Source texts of formatted documents
════════════════

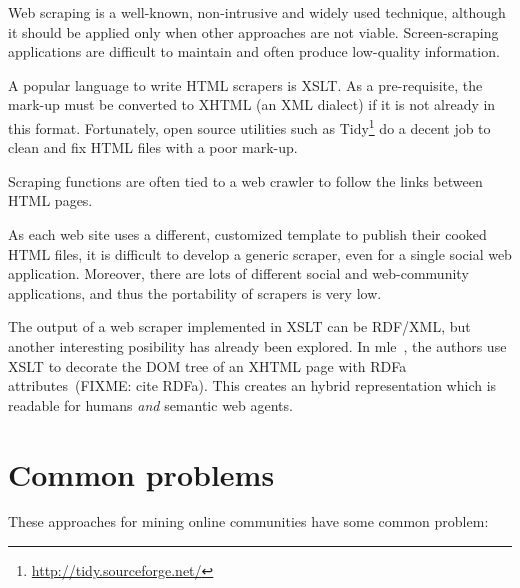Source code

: \documentclass{../templates/www2008-submission}
\begin{document}
Web scraping is a well-known, non-intrusive and widely used technique,
although it should be applied only when other approaches are not viable.
Screen-scraping applications are difficult to maintain and
often produce low-quality information.

A popular language to write HTML scrapers is XSLT. As a pre-requisite,
the mark-up must be converted to XHTML (an XML dialect) if it is not
already in this format. Fortunately, open source utilities such as
Tidy\footnote{\url{http://tidy.sourceforge.net/}} do a decent job
to clean and fix HTML files with a poor mark-up.

Scraping functions are often tied to a web crawler to follow the
links between HTML pages.

As each web site uses a different, customized template to
publish their cooked HTML files, it is
difficult to develop a generic scraper, even for a single social
web application. Moreover, there are lots of different social and
web-community applications, and thus the portability of scrapers
is very low.

The output of a web scraper implemented in XSLT can be RDF/XML, but
another interesting posibility has already been explored. In
mle~\cite{Hausenblas2007}, the authors use XSLT to decorate the
DOM tree of an XHTML page with RDFa attributes~(FIXME: cite RDFa).
This creates an hybrid representation which is readable for
humans \emph{and} semantic web agents.


\section{Common problems}

These approaches for mining online communities have some common problem:
\end{document}
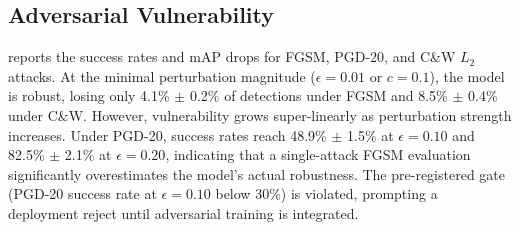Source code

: \documentclass[10pt,twocolumn,letterpaper]{article}
\begin{document}
\subsection{Adversarial Vulnerability}
 reports the success rates and mAP drops for FGSM, PGD-20, and C\&W $L_2$ attacks. At the minimal perturbation magnitude ($\epsilon=0.01$ or $c=0.1$), the model is robust, losing only 4.1\% $\pm$ 0.2\% of detections under FGSM and 8.5\% $\pm$ 0.4\% under C\&W. However, vulnerability grows super-linearly as perturbation strength increases. Under PGD-20, success rates reach 48.9\% $\pm$ 1.5\% at $\epsilon=0.10$ and 82.5\% $\pm$ 2.1\% at $\epsilon=0.20$, indicating that a single-attack FGSM evaluation significantly overestimates the model's actual robustness. The pre-registered gate (PGD-20 success rate at $\epsilon=0.10$ below 30\%) is violated, prompting a deployment reject until adversarial training is integrated.

\begin{table}[htbp]
\centering
\caption{Adversarial attack success rate and mAP drop across perturbation magnitudes (mean $\pm$ std over 3 independent training seeds).}
\label{tab:adversarial}
\end{table}
\end{document}
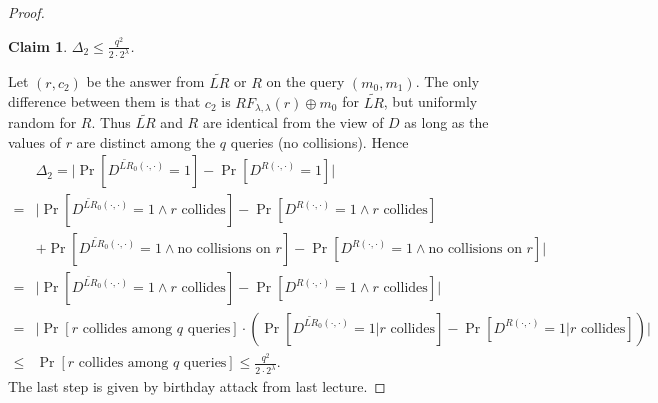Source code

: \documentclass[12pt]{article}
\newtheorem{claim}[theorem]{Claim}
\theoremstyle{definition}
\begin{document}
\begin{proof}
\begin{claim}
$\Delta_2 \leq \frac{q^2}{2 \cdot 2^\lambda}$.
\end{claim}
Let $(r,c_2)$ be the answer from $\widetilde{LR}$ or $R$ on the query $(m_0,m_1)$. The only difference between them is that $c_2$ is $RF_{\lambda,\lambda}(r) \oplus m_0$ for $\widetilde{LR}$, but uniformly random for $R$. Thus $\widetilde{LR}$ and $R$ are identical from the view of $D$ as long as the values of $r$ are distinct among the $q$ queries (no collisions). Hence 
$$\begin{aligned}
&\Delta_2 
=  \bigg| \Pr[D^{\widetilde{LR}_0(\cdot,\cdot)}=1] - \Pr[D^{R(\cdot,\cdot)}=1] \bigg| \\
=& \bigg| \Pr[D^{\widetilde{LR}_0(\cdot,\cdot)}=1 \wedge \textrm{$r$ collides}] - \Pr[D^{R(\cdot,\cdot)}=1 \wedge \textrm{$r$ collides}] \\
&+ \Pr[D^{\widetilde{LR}_0(\cdot,\cdot)}=1 \wedge \textrm{no collisions on $r$}] - \Pr[D^{R(\cdot,\cdot)}=1 \wedge \textrm{no collisions on $r$}] \bigg| \\
=& \bigg| \Pr[D^{\widetilde{LR}_0(\cdot,\cdot)}=1 \wedge \textrm{$r$ collides}] - \Pr[D^{R(\cdot,\cdot)}=1 \wedge \textrm{$r$ collides}] \bigg|\\
=& \bigg| \Pr[\textrm{$r$ collides among $q$ queries}] \cdot (\Pr[D^{\widetilde{LR}_0(\cdot,\cdot)}=1 | \textrm{$r$ collides} ] - \Pr[D^{R(\cdot,\cdot)}=1 | \textrm{$r$ collides}]) \bigg|\\
\leq& \Pr[\textrm{$r$ collides among $q$ queries}] \leq \frac{q^2}{2\cdot 2^\lambda}.
\end{aligned}$$
The last step is given by birthday attack from last lecture.
\end{proof}
\end{document}
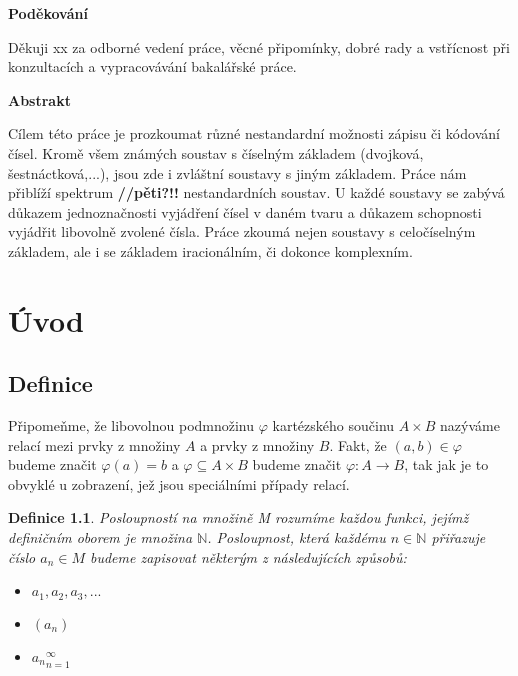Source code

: \documentclass[12pt]{book}
\newtheorem{definice}{Definice}
\begin{document}
\newpage

\begin{center}
	\textbf{Poděkování}

Děkuji xx za odborné vedení práce, věcné připomínky, dobré rady a vstřícnost při
konzultacích a vypracovávání bakalářské práce.
\end{center}

\newpage

\textbf{Abstrakt}

Cílem této práce je prozkoumat různé nestandardní možnosti zápisu či kódování čísel. Kromě všem známých soustav s číselným základem (dvojková, šestnáctková,...), jsou zde i zvláštní soustavy s jiným základem. Práce nám přiblíží spektrum \textbf{//pěti?!!} nestandardních soustav. U každé soustavy se zabývá důkazem jednoznačnosti vyjádření čísel v daném tvaru a důkazem schopnosti vyjádřit libovolně zvolené čísla. Práce zkoumá nejen soustavy s celočíselným základem, ale i se základem iracionálním, či dokonce komplexním.

\newpage

\tableofcontents

\newpage

\chapter{Úvod}
\section{Definice}

\newcommand{\poslbeta}{\{\beta_i\}_{i=1}^{\infty}}
\newcommand{\poslalpha}{\{\alpha_i\}_{i=0}^{\infty}}
\newcommand{\posla}{\{a_i\}_{i=0}^{\infty}}
\newcommand{\poslb}{\{b_i\}_{i=1}^{\infty}}

Připomeňme, že libovolnou podmnožinu $\varphi$ kartézského součinu $A \times B$ nazýváme relací mezi prvky z množiny $A$ a prvky z množiny $B$. Fakt, že $(a,b)\in \varphi$ budeme značit $\varphi(a) = b$ a $\varphi \subseteq A \times B$ budeme značit $\varphi : A \rightarrow B$, tak jak je to obvyklé u zobrazení, jež jsou speciálními případy relací.


\begin{definice}
	Posloupností na množině M rozumíme každou funkci, jejímž definičním oborem je množina $\mathbb{N}$. Posloupnost, která každému $n \in \mathbb{N}$ přiřazuje číslo $a_n \in M$ budeme zapisovat některým z následujících způsobů:
	\begin{itemize}
		\item $a_1, a_2, a_3, ...$
		\item $(a_n)$
		\item ${a_n}_{n=1}^{\infty}$
	\end{itemize}
\end{definice}
\end{document}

════════════════

**Directions**
From the records above, return each line where "with" occurs.

**Finished exercise**
to clean and fix HTML files with a poor mark-up.
DOM tree of an XHTML page with RDFa attributes~(FIXME: cite RDFa).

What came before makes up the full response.